As I left my house, at roughly 6:00, the feeling coursing through me could have been described as melancholy, like it always could when I went out on a run. By the time I was reaching mile 4, I had settled into the familiar groove of the route like a phonograph needle circling a favorite album. My feet hit the concrete in a rhythmic pattern that I was able to lose myself in, and lose myself I did for the next 10 miles, until I reached the coastline. Cresting the final hill in the outgoing direction, my vision swam and my blood burned in my veins like acid, sweat evaporating in the cool night air causing me to shiver, despite feeling quite hot. I dropped the pace, realizing that running any faster would burn me out before reaching home. I jogged along the highway and turned off into a parking lot above the beach, and stopped.

Beaches in this part of California are as far from the stereotypes you see on postcards as can be. Jagged rocks that waves constantly pound against, creating a constant state of mist that only heightened the chill of already cold air. Steep cliffs, that drop off to narrow bands of sand that barely pass for beaches at all. The entire thing is really quite dramatic, perfectly suited to deep philosophizing and hypothermia.

My breath formed billowing clouds of vapor in front of me as I panted, still feeling a burning sensation in my legs from the trip out. I had read the articles about lactic acid buildup, and the necessity of a proper cool down, but really didn’t care tonight. On wobbly legs I stood at the top of the staircase leading down to the shoreline. It was 92 steps long, 92 steps that I knew very well from hours of repeats. With a deep breath, I began down.

The first 10 steps were gone fast, and I felt strong
The burning sensation began at step 13, and I gritted my teeth
The burning turned to a searing at 20
The searing turned to a weak pulse at 26; the bodies rev limiter kicking in
The endorphins they talk about, the natural high must be on the way by now
But at step 34 it still burns, and my breath is beginning to become ragged and erratic
I began to slow down, sensing bile rising in my throat and a hot, prickly sensation creeping across my chest.

When I misstep
And my left ankle rolls over as though it’s straining to touch the ground
But there is no ground
Because that’s where the stairs end, and the hill that slopes down to the beach takes over.
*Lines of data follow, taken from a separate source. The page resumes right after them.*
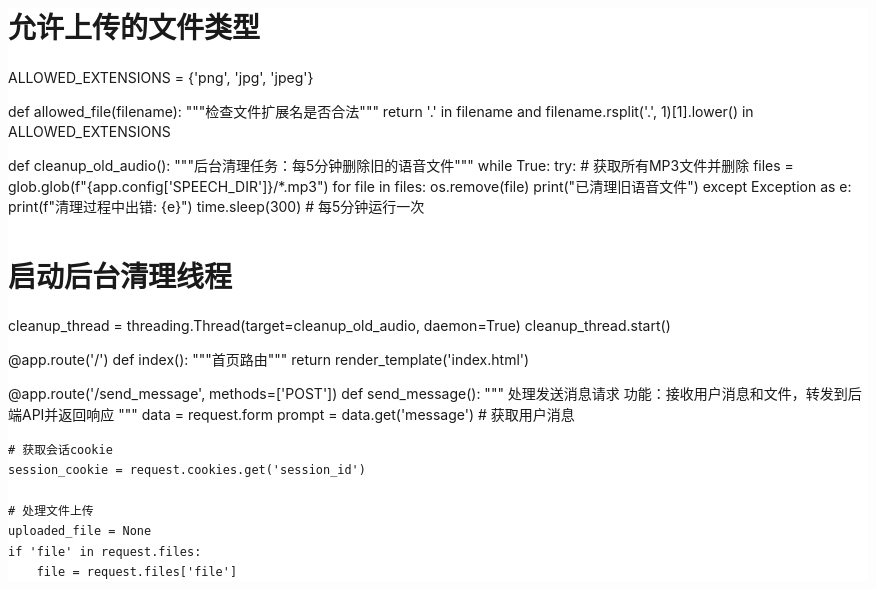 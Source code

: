 # 允许上传的文件类型

ALLOWED_EXTENSIONS = {'png', 'jpg', 'jpeg'}

def allowed_file(filename):
    """检查文件扩展名是否合法"""
    return '.' in filename and filename.rsplit('.', 1)[1].lower() in ALLOWED_EXTENSIONS

def cleanup_old_audio():
    """后台清理任务：每5分钟删除旧的语音文件"""
    while True:
        try:
            # 获取所有MP3文件并删除
            files = glob.glob(f"{app.config['SPEECH_DIR']}/*.mp3")
            for file in files:
                os.remove(file)
            print("已清理旧语音文件")
        except Exception as e:
            print(f"清理过程中出错: {e}")
        time.sleep(300)  # 每5分钟运行一次

# 启动后台清理线程

cleanup_thread = threading.Thread(target=cleanup_old_audio, daemon=True)
cleanup_thread.start()

@app.route('/')
def index():
    """首页路由"""
    return render_template('index.html')

@app.route('/send_message', methods=['POST'])
def send_message():
    """
    处理发送消息请求
    功能：接收用户消息和文件，转发到后端API并返回响应
    """
    data = request.form
    prompt = data.get('message')  # 获取用户消息

    # 获取会话cookie
    session_cookie = request.cookies.get('session_id')

    # 处理文件上传
    uploaded_file = None
    if 'file' in request.files:
        file = request.files['file']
I’m so exhausted that it seems oddly hilarious to be suddenly falling down the same hill I used the stairs to avoid, until I realize that it’s really steep. I have the obligatory flailing moment of terror before I hit the ground and roll down for a few feet in a small sandstorm, seeming to hit every hard thing on the way down. My face catches on a rock and I slide down to the beach, suddenly noticing how loud the waves are down here compared to up above. The searing sensation is back, only now it’s running across my face and forearms instead of my legs.

I ungrit my teeth
And take a breath
And inhale the mouthful of blood that I had carried down the hill
Supposedly humans can swallow a pint of blood before getting sick.

Which only provides a mild sort of condolence because a pint isn’t much when it’s 9 at night and you just fell down a hill 14 miles from your house, and have no means of contact with anyone who could help you. I twist my limbs and roll my neck, and everything seems to be working out okay, aside from soreness, scrapes, and a tweaked ankle. Mentally, I sigh. I would have physically sighed, but I was still panting. The burning, the heaving, the pain. All of it seemed so trivial as I sat there in the sand, alone for miles. The only important thing was the intensity I felt so clearly.

The waves that broke over the rocks seemed not to break, so much as fold over and dissolve into the sea and air. The sand was made of thousands of individual particles, all of them working together and yet against each other in order to support my weight. I felt light, and the pain and soreness melted away. It seemed, that for just a second, everything was perfect. Not in an overemotional, or even excessively pragmatic way. It simply was, and that was all that there was.

I still run, only now I know why. It isn’t my health, or the feeling, or superiority factors, nothing I can easily describe. It has the power to bring me back, and make things like pain or complexity fail to be significant. I hesitate to claim magic, but until it comes around, it’s probably the closest I can get.

1 Comments:

Blogger T-Mac said...

Yay! I love stories that detail how a runner feels while running, and being one myself, I think you capture the magic of a long run very well. Nice job!